[Entries taken from a collection]
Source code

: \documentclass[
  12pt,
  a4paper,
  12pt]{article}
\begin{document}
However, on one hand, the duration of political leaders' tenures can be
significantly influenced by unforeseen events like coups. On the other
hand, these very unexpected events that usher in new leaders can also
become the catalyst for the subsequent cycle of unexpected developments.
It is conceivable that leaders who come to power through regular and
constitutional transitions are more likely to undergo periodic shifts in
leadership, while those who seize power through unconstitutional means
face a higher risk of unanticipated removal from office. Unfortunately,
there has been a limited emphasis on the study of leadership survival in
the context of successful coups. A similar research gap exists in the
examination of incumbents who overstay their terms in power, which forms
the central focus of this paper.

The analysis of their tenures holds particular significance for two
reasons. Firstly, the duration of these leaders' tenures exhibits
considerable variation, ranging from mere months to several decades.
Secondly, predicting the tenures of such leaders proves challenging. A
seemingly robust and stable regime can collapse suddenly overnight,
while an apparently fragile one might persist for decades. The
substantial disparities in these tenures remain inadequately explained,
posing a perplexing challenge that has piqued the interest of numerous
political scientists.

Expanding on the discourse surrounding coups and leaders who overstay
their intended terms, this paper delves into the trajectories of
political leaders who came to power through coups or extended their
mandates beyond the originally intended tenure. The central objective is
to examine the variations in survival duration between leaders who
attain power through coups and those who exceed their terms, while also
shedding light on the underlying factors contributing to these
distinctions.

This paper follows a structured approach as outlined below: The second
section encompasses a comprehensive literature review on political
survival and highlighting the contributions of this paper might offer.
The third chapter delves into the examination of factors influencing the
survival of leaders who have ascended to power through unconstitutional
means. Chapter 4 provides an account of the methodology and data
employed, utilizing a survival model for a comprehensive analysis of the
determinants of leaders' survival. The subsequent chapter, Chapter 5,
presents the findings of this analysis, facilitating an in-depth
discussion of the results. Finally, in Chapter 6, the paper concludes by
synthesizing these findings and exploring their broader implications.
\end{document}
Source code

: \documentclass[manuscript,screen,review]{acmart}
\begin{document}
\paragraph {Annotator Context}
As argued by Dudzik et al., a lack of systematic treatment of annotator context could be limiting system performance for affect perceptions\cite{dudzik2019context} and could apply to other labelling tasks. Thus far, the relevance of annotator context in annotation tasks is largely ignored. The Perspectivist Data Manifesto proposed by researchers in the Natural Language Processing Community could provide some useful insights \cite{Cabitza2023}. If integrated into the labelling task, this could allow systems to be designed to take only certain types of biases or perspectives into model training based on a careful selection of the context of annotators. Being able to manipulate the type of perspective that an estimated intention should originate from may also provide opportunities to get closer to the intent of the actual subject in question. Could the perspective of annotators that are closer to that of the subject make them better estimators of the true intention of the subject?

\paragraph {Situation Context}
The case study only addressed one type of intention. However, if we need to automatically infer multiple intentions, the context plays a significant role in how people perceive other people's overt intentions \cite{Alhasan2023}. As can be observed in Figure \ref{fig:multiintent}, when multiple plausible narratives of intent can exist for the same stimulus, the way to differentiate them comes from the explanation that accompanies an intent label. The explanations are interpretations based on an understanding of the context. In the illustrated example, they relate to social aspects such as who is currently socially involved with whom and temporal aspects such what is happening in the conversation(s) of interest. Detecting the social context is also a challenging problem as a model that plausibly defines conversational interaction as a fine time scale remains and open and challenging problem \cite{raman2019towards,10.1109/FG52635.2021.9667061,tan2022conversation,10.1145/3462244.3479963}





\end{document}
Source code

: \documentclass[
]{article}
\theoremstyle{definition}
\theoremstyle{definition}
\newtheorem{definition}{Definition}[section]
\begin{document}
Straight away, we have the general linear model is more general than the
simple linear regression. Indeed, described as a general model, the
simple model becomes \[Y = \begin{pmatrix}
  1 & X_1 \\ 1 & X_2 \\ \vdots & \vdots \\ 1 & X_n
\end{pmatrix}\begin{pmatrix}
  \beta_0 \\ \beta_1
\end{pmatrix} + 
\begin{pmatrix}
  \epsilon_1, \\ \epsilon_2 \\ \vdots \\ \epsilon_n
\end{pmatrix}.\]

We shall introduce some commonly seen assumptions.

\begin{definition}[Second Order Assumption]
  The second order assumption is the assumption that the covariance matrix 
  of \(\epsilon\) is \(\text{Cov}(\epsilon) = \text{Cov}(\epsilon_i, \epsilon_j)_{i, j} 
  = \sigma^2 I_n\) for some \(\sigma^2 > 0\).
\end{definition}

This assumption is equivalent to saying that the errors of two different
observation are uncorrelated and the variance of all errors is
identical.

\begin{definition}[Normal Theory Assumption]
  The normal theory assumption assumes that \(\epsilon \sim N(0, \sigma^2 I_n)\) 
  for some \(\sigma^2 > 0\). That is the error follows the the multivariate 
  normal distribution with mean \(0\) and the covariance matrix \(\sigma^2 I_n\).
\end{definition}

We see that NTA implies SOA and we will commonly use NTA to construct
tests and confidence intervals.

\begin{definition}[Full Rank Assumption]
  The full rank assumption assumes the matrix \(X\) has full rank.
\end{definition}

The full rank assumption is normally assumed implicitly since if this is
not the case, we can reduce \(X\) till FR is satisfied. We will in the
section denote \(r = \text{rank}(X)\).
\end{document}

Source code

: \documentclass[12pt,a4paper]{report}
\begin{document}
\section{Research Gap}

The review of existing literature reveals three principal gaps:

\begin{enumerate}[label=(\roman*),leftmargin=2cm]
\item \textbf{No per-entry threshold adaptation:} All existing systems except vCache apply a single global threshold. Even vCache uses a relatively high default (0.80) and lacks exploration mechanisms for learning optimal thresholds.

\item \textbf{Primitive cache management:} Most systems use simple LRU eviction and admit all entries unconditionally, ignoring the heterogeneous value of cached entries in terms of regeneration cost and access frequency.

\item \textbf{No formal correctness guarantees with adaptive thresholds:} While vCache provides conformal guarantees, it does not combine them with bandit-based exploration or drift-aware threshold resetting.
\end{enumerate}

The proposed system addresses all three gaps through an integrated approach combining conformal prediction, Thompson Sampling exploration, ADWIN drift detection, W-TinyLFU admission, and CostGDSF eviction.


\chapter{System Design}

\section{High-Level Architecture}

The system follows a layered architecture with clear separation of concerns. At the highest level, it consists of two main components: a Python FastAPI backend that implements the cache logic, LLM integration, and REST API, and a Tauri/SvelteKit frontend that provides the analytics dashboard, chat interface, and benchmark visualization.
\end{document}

__WORK TO COMPLETE__: Each line above from the one with "hand, these very" up to and including the one with "The analysis of" must be set down exactly, and no line outside that span may appear.

__TASK OUTPUT__:
hand, these very unexpected events that usher in new leaders can also
become the catalyst for the subsequent cycle of unexpected developments.
It is conceivable that leaders who come to power through regular and
constitutional transitions are more likely to undergo periodic shifts in
leadership, while those who seize power through unconstitutional means
face a higher risk of unanticipated removal from office. Unfortunately,
there has been a limited emphasis on the study of leadership survival in
the context of successful coups. A similar research gap exists in the
examination of incumbents who overstay their terms in power, which forms
the central focus of this paper.

The analysis of their tenures holds particular significance for two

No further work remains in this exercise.